A rational normal curve is never contained in a hyperplane, that is it
eludes the image of any polynomial mapping of degree 1 from a lower
dimensional (affine or projective) space. It is then natural to ask for
other explicit curves that elude the image of degree 2 (or higher)
polynomial mappings from lower dimensional spaces. Such curves would
provide, for instance, lower bounds for computing the permanent. Of a
similar flavor is the problem of finding explicit evasive sets, which
are sets that have small intersection with linear spaces (or more
generally with bounded degree subvarieties) of a given dimension. Such
sets have been studied in connection to error correcting codes. I will
discuss evasive sets and elusive mappings in the context of
computational complexity, and describe some geometric problems they give
rise to.



Rekha Thomas (U. Washington)
The Triangulation Problem in Computer Vision


A fundamental problem in computer vision is to reconstruct the 3D
coordinates of a scene from noisy images of it in a set of cameras. This
problem can be modeled as a polynomial optimization problem with
determinantal constraints. These determinants define the multi-view ideal
which is endowed with rich combinatorics. In joint work with Chris Aholt
and Bernd Sturmfels we determine a universal Groebner basis for this ideal.

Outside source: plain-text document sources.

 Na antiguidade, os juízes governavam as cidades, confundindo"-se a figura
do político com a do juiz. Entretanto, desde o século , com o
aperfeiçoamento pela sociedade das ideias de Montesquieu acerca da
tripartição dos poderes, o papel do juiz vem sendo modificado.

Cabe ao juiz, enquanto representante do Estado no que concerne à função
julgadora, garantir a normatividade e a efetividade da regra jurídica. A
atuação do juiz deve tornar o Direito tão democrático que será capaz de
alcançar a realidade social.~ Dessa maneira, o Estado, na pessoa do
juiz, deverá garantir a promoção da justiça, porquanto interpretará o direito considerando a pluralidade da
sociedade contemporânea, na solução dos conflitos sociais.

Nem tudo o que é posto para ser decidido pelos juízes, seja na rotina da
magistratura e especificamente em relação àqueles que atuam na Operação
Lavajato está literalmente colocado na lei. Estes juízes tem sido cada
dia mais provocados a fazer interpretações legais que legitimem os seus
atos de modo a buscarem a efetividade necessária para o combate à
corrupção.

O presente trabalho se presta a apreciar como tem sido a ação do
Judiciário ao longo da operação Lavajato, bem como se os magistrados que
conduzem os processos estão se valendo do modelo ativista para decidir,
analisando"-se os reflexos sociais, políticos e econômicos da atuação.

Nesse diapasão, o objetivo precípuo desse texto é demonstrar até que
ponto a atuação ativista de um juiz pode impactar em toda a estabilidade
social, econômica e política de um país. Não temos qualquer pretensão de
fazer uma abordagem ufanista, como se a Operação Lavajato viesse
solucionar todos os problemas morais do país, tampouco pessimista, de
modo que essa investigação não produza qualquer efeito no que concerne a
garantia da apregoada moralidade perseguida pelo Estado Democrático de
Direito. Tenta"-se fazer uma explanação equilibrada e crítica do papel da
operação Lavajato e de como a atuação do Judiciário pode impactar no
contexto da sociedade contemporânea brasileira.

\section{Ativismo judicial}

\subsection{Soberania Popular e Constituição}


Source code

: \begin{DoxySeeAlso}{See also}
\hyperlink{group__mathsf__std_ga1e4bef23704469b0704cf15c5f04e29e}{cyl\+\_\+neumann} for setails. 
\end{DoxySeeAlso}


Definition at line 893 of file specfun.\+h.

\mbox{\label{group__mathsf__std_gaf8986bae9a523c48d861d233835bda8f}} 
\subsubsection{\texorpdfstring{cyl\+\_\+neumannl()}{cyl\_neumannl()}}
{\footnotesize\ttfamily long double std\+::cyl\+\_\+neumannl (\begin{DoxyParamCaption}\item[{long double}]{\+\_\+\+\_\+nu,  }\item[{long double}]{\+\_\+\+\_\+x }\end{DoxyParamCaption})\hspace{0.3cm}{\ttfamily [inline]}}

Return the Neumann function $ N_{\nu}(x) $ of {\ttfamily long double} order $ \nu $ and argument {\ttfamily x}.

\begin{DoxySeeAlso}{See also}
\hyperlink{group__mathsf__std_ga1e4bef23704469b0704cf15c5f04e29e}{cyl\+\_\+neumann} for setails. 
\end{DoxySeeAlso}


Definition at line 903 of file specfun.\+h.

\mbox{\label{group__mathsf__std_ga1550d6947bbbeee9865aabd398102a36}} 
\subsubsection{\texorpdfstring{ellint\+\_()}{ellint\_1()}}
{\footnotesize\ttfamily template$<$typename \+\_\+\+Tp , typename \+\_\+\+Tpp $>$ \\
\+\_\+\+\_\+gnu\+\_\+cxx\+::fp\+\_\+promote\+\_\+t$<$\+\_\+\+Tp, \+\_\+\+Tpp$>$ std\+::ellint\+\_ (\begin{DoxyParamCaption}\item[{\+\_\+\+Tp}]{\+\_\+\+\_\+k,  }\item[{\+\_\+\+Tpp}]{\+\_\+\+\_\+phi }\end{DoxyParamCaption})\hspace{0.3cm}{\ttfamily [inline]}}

We show that the Hilbert scheme of this ideal is connected and that it has
a distinguished component that carries all multi-view ideals when there are
at least three cameras. In joint work with Sameer Agarwal and Chris Aholt,
we then solve the polynomial optimization problem using convex relaxation
methods that rely on semidefinite programming and apply the methods to
reconstructing well known point sets in the computer vision literature.